TRY IT → Pull from the data below each line where the word "functionality" occurs, and copy it.

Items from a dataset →

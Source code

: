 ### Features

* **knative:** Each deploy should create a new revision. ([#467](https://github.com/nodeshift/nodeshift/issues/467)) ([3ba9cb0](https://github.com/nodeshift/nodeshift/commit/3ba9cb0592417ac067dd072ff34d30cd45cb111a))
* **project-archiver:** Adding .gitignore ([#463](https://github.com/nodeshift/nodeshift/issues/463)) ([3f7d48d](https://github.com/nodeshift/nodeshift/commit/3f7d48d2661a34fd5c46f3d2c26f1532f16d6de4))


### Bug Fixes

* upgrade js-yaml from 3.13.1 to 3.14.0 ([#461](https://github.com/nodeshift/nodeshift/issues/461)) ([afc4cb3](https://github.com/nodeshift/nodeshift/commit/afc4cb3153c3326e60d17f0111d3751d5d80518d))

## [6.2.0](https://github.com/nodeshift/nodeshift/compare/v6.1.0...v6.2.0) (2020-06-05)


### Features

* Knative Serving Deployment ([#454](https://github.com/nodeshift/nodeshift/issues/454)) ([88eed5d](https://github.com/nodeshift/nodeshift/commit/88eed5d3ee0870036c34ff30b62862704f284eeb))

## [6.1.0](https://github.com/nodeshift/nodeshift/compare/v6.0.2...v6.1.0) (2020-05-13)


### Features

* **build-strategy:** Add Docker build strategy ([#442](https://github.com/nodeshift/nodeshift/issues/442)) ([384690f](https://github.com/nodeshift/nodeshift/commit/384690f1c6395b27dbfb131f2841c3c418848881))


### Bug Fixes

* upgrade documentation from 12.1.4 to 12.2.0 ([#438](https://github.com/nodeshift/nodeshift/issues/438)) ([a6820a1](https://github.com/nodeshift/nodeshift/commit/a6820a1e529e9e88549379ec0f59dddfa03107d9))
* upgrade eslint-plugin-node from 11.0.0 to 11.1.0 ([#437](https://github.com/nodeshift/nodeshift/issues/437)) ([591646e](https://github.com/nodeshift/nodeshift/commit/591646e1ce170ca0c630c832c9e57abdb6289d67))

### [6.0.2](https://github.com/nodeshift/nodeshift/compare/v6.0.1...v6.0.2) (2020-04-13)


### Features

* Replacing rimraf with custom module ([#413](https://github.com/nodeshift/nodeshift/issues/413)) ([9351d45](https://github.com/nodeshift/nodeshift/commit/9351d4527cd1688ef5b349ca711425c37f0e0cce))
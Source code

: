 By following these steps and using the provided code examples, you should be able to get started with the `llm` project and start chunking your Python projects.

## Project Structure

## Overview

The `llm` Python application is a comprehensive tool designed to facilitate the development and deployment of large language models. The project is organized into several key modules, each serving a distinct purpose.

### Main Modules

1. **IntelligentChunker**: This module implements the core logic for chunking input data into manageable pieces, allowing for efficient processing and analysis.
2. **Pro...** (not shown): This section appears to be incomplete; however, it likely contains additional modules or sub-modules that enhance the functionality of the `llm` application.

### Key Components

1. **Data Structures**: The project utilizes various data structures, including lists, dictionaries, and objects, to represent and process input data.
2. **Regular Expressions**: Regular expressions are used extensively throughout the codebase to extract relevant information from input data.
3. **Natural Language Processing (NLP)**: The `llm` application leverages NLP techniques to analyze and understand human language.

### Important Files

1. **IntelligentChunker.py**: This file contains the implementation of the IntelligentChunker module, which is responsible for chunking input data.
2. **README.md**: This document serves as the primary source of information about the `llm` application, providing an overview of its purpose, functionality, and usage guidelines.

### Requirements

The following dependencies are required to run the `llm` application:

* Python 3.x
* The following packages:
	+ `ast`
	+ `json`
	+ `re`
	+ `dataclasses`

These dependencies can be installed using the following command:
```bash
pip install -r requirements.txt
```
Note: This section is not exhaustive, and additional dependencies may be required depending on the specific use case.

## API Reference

OUTPUT BELOW →
2. **Pro...** (not shown): This section appears to be incomplete; however, it likely contains additional modules or sub-modules that enhance the functionality of the `llm` application.
2. **README.md**: This document serves as the primary source of information about the `llm` application, providing an overview of its purpose, functionality, and usage guidelines.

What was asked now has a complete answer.